[Data entries]
========
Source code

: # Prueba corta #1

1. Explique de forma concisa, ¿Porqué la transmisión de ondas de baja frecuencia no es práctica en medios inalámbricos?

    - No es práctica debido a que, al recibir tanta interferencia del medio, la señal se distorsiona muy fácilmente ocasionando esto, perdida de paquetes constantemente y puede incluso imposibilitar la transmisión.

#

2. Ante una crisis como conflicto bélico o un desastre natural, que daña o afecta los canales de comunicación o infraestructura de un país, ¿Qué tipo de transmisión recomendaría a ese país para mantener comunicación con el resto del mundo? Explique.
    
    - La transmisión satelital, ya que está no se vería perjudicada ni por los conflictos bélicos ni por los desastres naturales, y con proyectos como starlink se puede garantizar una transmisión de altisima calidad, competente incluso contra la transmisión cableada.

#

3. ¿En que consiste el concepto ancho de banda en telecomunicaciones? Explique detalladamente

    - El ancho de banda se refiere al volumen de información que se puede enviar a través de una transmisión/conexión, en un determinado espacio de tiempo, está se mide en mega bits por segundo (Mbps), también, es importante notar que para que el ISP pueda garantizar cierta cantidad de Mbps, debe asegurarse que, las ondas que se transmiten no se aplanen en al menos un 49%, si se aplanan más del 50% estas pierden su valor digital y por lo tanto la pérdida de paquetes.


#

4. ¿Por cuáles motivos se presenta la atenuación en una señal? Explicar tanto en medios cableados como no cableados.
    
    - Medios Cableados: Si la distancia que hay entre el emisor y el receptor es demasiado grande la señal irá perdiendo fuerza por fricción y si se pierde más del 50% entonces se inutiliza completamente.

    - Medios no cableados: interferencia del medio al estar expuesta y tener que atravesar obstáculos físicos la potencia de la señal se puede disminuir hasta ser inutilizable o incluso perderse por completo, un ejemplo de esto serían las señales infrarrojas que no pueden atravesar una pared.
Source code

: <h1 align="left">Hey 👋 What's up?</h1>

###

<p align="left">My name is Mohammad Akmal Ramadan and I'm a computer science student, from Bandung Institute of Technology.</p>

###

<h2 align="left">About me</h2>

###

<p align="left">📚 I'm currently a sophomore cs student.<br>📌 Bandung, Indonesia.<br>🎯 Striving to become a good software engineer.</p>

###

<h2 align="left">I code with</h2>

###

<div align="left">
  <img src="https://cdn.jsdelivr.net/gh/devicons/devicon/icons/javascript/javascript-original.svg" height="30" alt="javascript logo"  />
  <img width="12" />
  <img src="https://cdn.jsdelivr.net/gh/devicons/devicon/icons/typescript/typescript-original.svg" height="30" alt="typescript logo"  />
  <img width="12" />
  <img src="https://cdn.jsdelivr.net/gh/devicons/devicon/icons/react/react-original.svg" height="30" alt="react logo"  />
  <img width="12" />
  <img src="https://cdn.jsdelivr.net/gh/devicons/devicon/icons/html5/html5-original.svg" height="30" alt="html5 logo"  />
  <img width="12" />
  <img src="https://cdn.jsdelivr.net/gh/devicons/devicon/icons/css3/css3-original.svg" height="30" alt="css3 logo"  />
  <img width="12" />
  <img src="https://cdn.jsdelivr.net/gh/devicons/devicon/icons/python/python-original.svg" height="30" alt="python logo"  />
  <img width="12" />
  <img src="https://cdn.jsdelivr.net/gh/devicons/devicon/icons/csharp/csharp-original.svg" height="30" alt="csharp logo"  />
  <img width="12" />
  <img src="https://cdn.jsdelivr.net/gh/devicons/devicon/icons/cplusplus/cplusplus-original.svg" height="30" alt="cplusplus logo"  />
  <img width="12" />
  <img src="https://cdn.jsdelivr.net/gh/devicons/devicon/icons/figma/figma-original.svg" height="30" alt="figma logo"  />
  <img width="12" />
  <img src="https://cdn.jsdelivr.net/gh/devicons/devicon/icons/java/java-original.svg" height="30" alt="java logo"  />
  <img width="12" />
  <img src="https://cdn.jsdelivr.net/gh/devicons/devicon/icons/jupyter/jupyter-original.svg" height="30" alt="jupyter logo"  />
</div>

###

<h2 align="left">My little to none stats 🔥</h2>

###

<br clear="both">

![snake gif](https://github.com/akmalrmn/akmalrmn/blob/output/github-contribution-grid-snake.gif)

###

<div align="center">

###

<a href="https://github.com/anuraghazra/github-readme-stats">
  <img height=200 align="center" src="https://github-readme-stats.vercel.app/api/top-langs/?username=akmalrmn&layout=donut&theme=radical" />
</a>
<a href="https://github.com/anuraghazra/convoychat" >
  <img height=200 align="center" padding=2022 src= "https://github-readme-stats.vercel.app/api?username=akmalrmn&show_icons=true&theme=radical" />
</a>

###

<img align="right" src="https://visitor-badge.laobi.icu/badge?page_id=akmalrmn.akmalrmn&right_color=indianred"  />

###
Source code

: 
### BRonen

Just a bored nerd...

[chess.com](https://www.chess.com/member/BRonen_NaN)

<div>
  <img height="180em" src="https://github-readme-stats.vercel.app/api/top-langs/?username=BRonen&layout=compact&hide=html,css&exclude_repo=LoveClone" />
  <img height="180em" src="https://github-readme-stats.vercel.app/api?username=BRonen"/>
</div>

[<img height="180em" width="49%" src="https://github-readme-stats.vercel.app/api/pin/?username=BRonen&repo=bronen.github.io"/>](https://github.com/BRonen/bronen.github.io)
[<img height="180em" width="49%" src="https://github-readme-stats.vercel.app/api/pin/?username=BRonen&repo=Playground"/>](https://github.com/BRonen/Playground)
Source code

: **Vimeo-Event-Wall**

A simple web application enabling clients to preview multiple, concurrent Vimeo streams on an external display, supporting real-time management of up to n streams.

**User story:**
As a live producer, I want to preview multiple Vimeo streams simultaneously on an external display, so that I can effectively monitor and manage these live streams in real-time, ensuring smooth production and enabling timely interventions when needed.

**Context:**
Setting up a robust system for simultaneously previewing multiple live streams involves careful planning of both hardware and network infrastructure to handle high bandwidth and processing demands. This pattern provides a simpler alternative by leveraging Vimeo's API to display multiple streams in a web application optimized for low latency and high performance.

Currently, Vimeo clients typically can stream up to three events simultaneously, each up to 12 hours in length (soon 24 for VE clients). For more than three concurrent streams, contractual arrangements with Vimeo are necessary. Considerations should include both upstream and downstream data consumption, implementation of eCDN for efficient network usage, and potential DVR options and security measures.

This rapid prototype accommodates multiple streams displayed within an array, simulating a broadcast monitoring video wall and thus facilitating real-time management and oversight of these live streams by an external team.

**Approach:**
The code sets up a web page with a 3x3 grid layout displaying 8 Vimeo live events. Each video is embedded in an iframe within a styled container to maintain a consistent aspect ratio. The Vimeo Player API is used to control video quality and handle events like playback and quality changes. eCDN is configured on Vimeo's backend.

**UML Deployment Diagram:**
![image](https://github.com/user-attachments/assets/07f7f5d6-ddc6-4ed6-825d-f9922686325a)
========
◆ THE PROBLEM
Say how many lines of the data include the word "left". Nothing other than the number should be given.

◆ ANSWER AREA
7